[Stored records]
---

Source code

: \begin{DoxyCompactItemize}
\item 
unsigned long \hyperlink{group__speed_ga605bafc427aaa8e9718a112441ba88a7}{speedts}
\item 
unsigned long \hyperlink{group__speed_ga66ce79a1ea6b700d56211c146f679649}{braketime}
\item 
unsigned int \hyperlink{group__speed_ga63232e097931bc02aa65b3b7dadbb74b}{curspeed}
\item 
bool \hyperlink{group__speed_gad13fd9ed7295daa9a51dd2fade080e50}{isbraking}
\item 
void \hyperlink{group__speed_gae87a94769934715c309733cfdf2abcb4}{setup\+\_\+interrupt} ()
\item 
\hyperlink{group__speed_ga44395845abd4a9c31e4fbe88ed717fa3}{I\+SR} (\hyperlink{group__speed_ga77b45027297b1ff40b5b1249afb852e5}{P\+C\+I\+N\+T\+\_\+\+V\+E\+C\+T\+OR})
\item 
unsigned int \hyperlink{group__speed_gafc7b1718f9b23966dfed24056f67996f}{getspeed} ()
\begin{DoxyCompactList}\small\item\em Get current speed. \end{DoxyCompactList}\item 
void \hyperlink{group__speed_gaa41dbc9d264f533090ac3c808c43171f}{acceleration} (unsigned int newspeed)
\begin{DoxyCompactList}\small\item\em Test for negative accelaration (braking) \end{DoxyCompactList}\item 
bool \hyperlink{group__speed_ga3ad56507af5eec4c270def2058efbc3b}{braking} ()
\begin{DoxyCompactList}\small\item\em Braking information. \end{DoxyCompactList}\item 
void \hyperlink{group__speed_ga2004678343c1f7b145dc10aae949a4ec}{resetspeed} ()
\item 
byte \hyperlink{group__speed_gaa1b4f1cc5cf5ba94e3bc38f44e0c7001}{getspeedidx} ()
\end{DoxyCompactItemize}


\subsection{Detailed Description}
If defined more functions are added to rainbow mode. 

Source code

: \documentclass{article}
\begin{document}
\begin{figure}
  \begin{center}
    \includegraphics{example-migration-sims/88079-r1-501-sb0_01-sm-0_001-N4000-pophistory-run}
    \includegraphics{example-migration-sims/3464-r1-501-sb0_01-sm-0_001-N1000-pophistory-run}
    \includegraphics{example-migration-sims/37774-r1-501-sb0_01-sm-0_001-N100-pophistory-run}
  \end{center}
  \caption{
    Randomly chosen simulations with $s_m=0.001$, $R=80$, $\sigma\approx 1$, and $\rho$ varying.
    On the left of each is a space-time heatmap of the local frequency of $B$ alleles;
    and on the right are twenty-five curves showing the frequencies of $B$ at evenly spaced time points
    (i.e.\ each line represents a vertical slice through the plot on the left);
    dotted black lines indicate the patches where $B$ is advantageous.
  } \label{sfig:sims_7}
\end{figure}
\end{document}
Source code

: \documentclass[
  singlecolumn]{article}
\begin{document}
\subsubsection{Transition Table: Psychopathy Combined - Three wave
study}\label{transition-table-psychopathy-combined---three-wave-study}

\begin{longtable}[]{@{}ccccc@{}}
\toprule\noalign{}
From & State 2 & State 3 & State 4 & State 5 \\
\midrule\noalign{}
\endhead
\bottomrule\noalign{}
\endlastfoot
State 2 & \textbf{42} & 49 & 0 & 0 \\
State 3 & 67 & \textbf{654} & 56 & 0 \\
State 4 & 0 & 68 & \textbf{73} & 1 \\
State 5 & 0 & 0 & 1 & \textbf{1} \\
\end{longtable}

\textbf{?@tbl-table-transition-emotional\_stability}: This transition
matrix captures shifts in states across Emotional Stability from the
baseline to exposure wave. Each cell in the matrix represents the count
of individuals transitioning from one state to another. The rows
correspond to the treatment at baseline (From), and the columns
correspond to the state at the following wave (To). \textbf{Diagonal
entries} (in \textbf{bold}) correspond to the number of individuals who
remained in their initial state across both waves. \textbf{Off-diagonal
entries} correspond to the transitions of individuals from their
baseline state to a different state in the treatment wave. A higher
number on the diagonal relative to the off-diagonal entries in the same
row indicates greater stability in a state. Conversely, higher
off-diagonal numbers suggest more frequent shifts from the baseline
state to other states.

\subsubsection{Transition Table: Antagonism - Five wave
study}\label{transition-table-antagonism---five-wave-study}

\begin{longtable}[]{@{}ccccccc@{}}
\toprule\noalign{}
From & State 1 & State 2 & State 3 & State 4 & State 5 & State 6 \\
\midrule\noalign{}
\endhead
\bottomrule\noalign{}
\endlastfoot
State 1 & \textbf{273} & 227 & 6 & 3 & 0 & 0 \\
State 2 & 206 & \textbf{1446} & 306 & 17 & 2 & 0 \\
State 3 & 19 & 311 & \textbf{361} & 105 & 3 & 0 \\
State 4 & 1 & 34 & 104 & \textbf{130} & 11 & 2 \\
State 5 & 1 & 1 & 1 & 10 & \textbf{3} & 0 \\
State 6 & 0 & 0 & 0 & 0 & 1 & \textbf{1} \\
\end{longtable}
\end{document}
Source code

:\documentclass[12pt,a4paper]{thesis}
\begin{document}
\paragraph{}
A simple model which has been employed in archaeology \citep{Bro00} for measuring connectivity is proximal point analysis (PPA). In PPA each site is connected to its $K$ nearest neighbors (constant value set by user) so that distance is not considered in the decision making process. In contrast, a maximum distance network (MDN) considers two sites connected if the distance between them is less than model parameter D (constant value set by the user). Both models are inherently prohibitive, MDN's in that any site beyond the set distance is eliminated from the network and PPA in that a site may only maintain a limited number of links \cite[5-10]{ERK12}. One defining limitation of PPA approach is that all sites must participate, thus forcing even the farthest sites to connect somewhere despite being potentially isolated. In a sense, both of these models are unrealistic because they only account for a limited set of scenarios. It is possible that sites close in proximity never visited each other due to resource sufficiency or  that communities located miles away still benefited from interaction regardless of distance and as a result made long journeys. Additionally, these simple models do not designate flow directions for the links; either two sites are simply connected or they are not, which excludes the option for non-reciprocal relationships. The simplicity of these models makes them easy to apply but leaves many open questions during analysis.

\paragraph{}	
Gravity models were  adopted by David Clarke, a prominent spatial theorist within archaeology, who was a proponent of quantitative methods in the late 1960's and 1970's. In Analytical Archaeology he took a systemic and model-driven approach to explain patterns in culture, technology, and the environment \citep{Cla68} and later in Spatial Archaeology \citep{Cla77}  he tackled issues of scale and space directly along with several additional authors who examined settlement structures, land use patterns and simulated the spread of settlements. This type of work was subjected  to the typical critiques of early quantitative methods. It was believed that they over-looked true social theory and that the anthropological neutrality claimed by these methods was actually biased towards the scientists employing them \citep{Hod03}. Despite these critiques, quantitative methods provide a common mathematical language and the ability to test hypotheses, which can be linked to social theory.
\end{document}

---

**WHAT YOU NEED TO DO:** Say, as a single number and nothing more, how many lines of the entries contain the word "longtable".

**RESULT FOR THIS EXERCISE:** 4